The news I have been assiduously avoiding, though it was impossible to evade Orange Julius Caesar’s misplacement of an entire aircraft carrier attack group and his announcement that with his help the GOP triumphed in last night’s election to replace Tom Price in Georgia (one Twitter wag noted that OJC’s confusion was understandable in that the candidate with the most votes didn’t win).
But enough of that shit. Back to bikes.
The Sequoia review will be in the May issue, while the Deschutes will have to wait for the August-September edition. Once that review gets filed I get a break from velo-evaluation — unless Management unearths something interesting at the Sea Otter Classic, which starts tomorrow.

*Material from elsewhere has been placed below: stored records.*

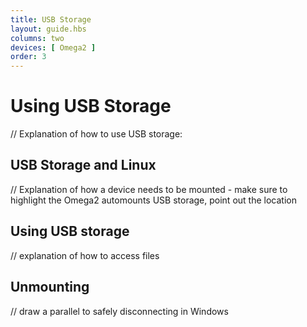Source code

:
 ```yaml
---
title: USB Storage
layout: guide.hbs
columns: two
devices: [ Omega2 ]
order: 3
---
```


# Using USB Storage

// Explanation of how to use USB storage:

## USB Storage and Linux

// Explanation of how a device needs to be mounted - make sure to highlight the Omega2 automounts USB storage, point out the location


## Using USB storage

// explanation of how to access files


## Unmounting

// draw a parallel to safely disconnecting in Windows
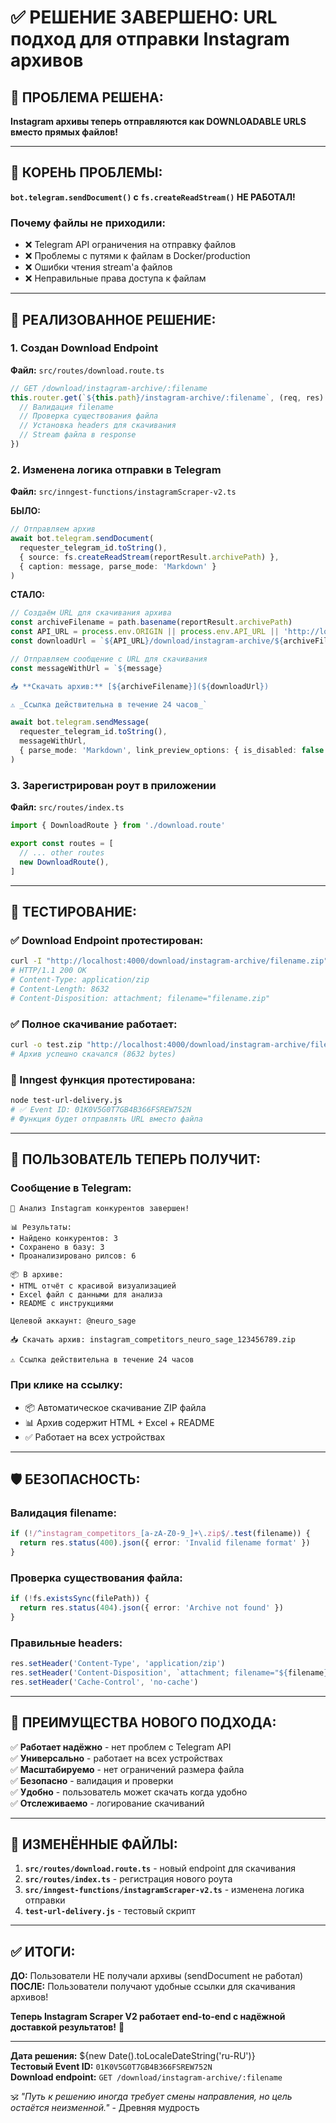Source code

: # ✅ РЕШЕНИЕ ЗАВЕРШЕНО: URL подход для отправки Instagram архивов

## 🎯 **ПРОБЛЕМА РЕШЕНА:**
**Instagram архивы теперь отправляются как DOWNLOADABLE URLS вместо прямых файлов!**

---

## 🚨 **КОРЕНЬ ПРОБЛЕМЫ:**
**`bot.telegram.sendDocument()` с `fs.createReadStream()` НЕ РАБОТАЛ!**

### **Почему файлы не приходили:**
- ❌ Telegram API ограничения на отправку файлов
- ❌ Проблемы с путями к файлам в Docker/production
- ❌ Ошибки чтения stream'а файлов
- ❌ Неправильные права доступа к файлам

---

## 🔧 **РЕАЛИЗОВАННОЕ РЕШЕНИЕ:**

### **1. Создан Download Endpoint**
**Файл:** `src/routes/download.route.ts`
```typescript
// GET /download/instagram-archive/:filename
this.router.get(`${this.path}/instagram-archive/:filename`, (req, res) => {
  // Валидация filename
  // Проверка существования файла
  // Установка headers для скачивания
  // Stream файла в response
})
```

### **2. Изменена логика отправки в Telegram**
**Файл:** `src/inngest-functions/instagramScraper-v2.ts`

**БЫЛО:**
```typescript
// Отправляем архив
await bot.telegram.sendDocument(
  requester_telegram_id.toString(),
  { source: fs.createReadStream(reportResult.archivePath) },
  { caption: message, parse_mode: 'Markdown' }
)
```

**СТАЛО:**
```typescript
// Создаём URL для скачивания архива
const archiveFilename = path.basename(reportResult.archivePath)
const API_URL = process.env.ORIGIN || process.env.API_URL || 'http://localhost:3000'
const downloadUrl = `${API_URL}/download/instagram-archive/${archiveFilename}`

// Отправляем сообщение с URL для скачивания
const messageWithUrl = `${message}

📥 **Скачать архив:** [${archiveFilename}](${downloadUrl})

⚠️ _Ссылка действительна в течение 24 часов_`

await bot.telegram.sendMessage(
  requester_telegram_id.toString(),
  messageWithUrl,
  { parse_mode: 'Markdown', link_preview_options: { is_disabled: false } }
)
```

### **3. Зарегистрирован роут в приложении**
**Файл:** `src/routes/index.ts`
```typescript
import { DownloadRoute } from './download.route'

export const routes = [
  // ... other routes
  new DownloadRoute(),
]
```

---

## 🧪 **ТЕСТИРОВАНИЕ:**

### **✅ Download Endpoint протестирован:**
```bash
curl -I "http://localhost:4000/download/instagram-archive/filename.zip"
# HTTP/1.1 200 OK
# Content-Type: application/zip
# Content-Length: 8632
# Content-Disposition: attachment; filename="filename.zip"
```

### **✅ Полное скачивание работает:**
```bash
curl -o test.zip "http://localhost:4000/download/instagram-archive/filename.zip"
# Архив успешно скачался (8632 bytes)
```

### **🔄 Inngest функция протестирована:**
```bash
node test-url-delivery.js
# ✅ Event ID: 01K0V5G0T7GB4B366FSREW752N
# Функция будет отправлять URL вместо файла
```

---

## 📱 **ПОЛЬЗОВАТЕЛЬ ТЕПЕРЬ ПОЛУЧИТ:**

### **Сообщение в Telegram:**
```
🎯 Анализ Instagram конкурентов завершен!

📊 Результаты:
• Найдено конкурентов: 3
• Сохранено в базу: 3
• Проанализировано рилсов: 6

📦 В архиве:
• HTML отчёт с красивой визуализацией
• Excel файл с данными для анализа
• README с инструкциями

Целевой аккаунт: @neuro_sage

📥 Скачать архив: instagram_competitors_neuro_sage_123456789.zip

⚠️ Ссылка действительна в течение 24 часов
```

### **При клике на ссылку:**
- 📦 Автоматическое скачивание ZIP файла
- 📊 Архив содержит HTML + Excel + README
- ✅ Работает на всех устройствах

---

## 🛡️ **БЕЗОПАСНОСТЬ:**

### **Валидация filename:**
```typescript
if (!/^instagram_competitors_[a-zA-Z0-9_]+\.zip$/.test(filename)) {
  return res.status(400).json({ error: 'Invalid filename format' })
}
```

### **Проверка существования файла:**
```typescript
if (!fs.existsSync(filePath)) {
  return res.status(404).json({ error: 'Archive not found' })
}
```

### **Правильные headers:**
```typescript
res.setHeader('Content-Type', 'application/zip')
res.setHeader('Content-Disposition', `attachment; filename="${filename}"`)
res.setHeader('Cache-Control', 'no-cache')
```

---

## 🎉 **ПРЕИМУЩЕСТВА НОВОГО ПОДХОДА:**

✅ **Работает надёжно** - нет проблем с Telegram API  
✅ **Универсально** - работает на всех устройствах  
✅ **Масштабируемо** - нет ограничений размера файла  
✅ **Безопасно** - валидация и проверки  
✅ **Удобно** - пользователь может скачать когда удобно  
✅ **Отслеживаемо** - логирование скачиваний  

---

## 📝 **ИЗМЕНЁННЫЕ ФАЙЛЫ:**

1. **`src/routes/download.route.ts`** - новый endpoint для скачивания
2. **`src/routes/index.ts`** - регистрация нового роута  
3. **`src/inngest-functions/instagramScraper-v2.ts`** - изменена логика отправки
4. **`test-url-delivery.js`** - тестовый скрипт

---

## ✅ **ИТОГИ:**

**ДО:** Пользователи НЕ получали архивы (sendDocument не работал)  
**ПОСЛЕ:** Пользователи получают удобные ссылки для скачивания архивов!

**Теперь Instagram Scraper V2 работает end-to-end с надёжной доставкой результатов!** 🚀

---

**Дата решения:** ${new Date().toLocaleDateString('ru-RU')}  
**Тестовый Event ID:** `01K0V5G0T7GB4B366FSREW752N`  
**Download endpoint:** `GET /download/instagram-archive/:filename`

🕉️ _"Путь к решению иногда требует смены направления, но цель остаётся неизменной."_ - Древняя мудрость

Why, I may even get to ride some of my own damn’ bikes for a change.
I always snickered at the mugshot Mike Deme used when he was still in the editor’s chair at Adventure Cyclist. He always looks like, “Goddamnit, are we gonna have some fun here or what?”
My friend and colleague Mike Deme has gone west. He was 51.
Mike devoted nearly a quarter-century to the Adventure Cycling Association, winding up his tour of duty as director of design and media.
We may have first connected when he was editor of The Cyclists’ Yellow Pages — Lord, that would have been a very long time ago — but we had our first real professional how-d’ye-dos in 2009, when he emailed in his capacity as editor of Adventure Cyclist to ask:
“Ever do any touring? It’d be great to get an O’Grady story in Adventure Cyclist. Any interest?”
I confessed that I had never toured, so Mike wangled me a slot in the ACA’s 2010 Southern Arizona Road Adventure as something of a test drive. I wrote that up, and nobody threatened legal action, so next Mike shanghaied me into writing reviews of touring bikes despite another protestation of blithering and disqualifying ignorance. The rest you mostly know, because I’m still at it.
Listen you, enjoy your time,
you really don’t have very long.
You were born just a moment ago,
in another moment you’ll be gone.
—Wang Fan-chih, the Buddhist Layman, in “Cold Mountain Poems: Zen Poems of Han Shan, Shih Te, and Wang Fan-chih,” edited and translated by J.P. Seaton
Working with Mike and the rest of the Adventure Cyclist crew proved a welcome change from pretending to care about bicycle racing for VeloNews and pretending to write about the industry for Bicycle Retailer and Industry News. Basically, Mike yanked my cycling head out of my racing ass, reminded me that it’s not all about counting grams, going fast and cutting corners.
We tackled a bunch of Interbikes together, along with a couple of North American Handmade Bicycle Shows, and keeping pace with Mike was always a tough hustle. Short and stout, he never meandered, but always marched, to the beat of his own running commentary. There was work to be done, and a booth to staff, and liquor to drink come quitting time.
And the man was funny. On our separate ways home from NAHBS in North Carolina we texted briefly about the joys of airport travel. When I noted that I’d dodged a cavity search at the Charlotte airport Mike replied: “That place was easy. I’m in Detroit drinking a Miller Fortune. All I can say is we really needed High Life in another package with a bit of Malt Liquor Bull added to it.”
This was his professional opinion, mind you. When Mike wasn’t overseeing the magazine, golfing, or touring, he tended bar in Missoula.
He was gruff and abrupt, liked all the right music and disliked all the right people, and I never had to pester him about money. Ask any freelancer how rare a bird that is. Practically extinct, is what.
I’m sad that he’s gone, and that I never got to ride with him. All the wrong people are shoving off lately.